Reproduce all the entries exactly and keep the pictures out.

(Entries shown begins)

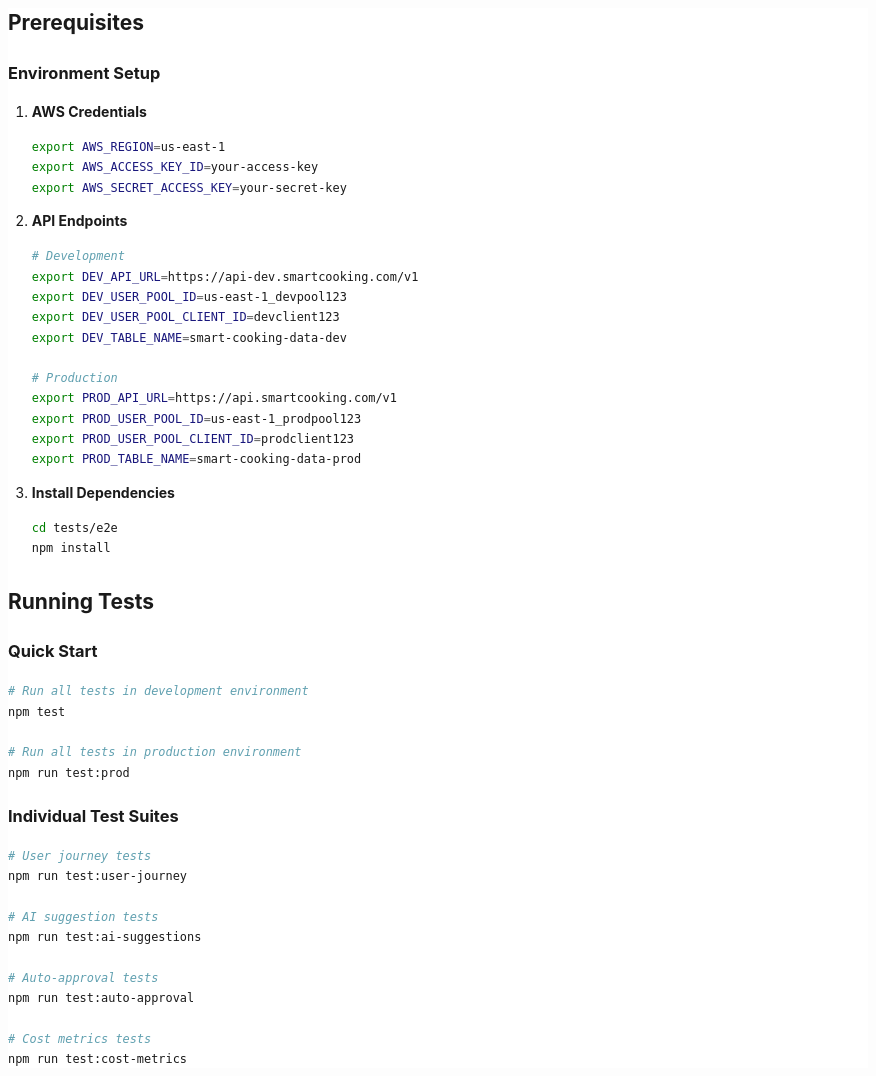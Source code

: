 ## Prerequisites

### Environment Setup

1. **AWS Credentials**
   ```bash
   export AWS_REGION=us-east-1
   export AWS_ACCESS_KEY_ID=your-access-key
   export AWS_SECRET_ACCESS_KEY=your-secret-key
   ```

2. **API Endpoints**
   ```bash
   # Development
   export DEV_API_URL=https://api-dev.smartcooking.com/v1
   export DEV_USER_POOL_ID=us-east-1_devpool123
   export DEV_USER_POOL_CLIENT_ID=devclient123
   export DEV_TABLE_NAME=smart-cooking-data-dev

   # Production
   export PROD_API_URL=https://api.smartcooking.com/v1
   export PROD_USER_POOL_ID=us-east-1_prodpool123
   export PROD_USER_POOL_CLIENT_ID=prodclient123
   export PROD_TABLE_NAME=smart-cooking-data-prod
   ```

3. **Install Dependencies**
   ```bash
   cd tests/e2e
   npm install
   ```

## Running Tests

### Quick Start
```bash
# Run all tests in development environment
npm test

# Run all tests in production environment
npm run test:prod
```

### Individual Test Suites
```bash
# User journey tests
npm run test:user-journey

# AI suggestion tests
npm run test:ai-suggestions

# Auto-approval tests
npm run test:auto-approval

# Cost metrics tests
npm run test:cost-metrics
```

(Entries shown ends)

— Task output —
Source code

: ## Prerequisites

### Environment Setup

1. **AWS Credentials**
   ```bash
   export AWS_REGION=us-east-1
   export AWS_ACCESS_KEY_ID=your-access-key
   export AWS_SECRET_ACCESS_KEY=your-secret-key
   ```

2. **API Endpoints**
   ```bash
   # Development
   export DEV_API_URL=https://api-dev.smartcooking.com/v1
   export DEV_USER_POOL_ID=us-east-1_devpool123
   export DEV_USER_POOL_CLIENT_ID=devclient123
   export DEV_TABLE_NAME=smart-cooking-data-dev

   # Production
   export PROD_API_URL=https://api.smartcooking.com/v1
   export PROD_USER_POOL_ID=us-east-1_prodpool123
   export PROD_USER_POOL_CLIENT_ID=prodclient123
   export PROD_TABLE_NAME=smart-cooking-data-prod
   ```

3. **Install Dependencies**
   ```bash
   cd tests/e2e
   npm install
   ```

## Running Tests

### Quick Start
```bash
# Run all tests in development environment
npm test

# Run all tests in production environment
npm run test:prod
```

### Individual Test Suites
```bash
# User journey tests
npm run test:user-journey

# AI suggestion tests
npm run test:ai-suggestions

# Auto-approval tests
npm run test:auto-approval

# Cost metrics tests
npm run test:cost-metrics
```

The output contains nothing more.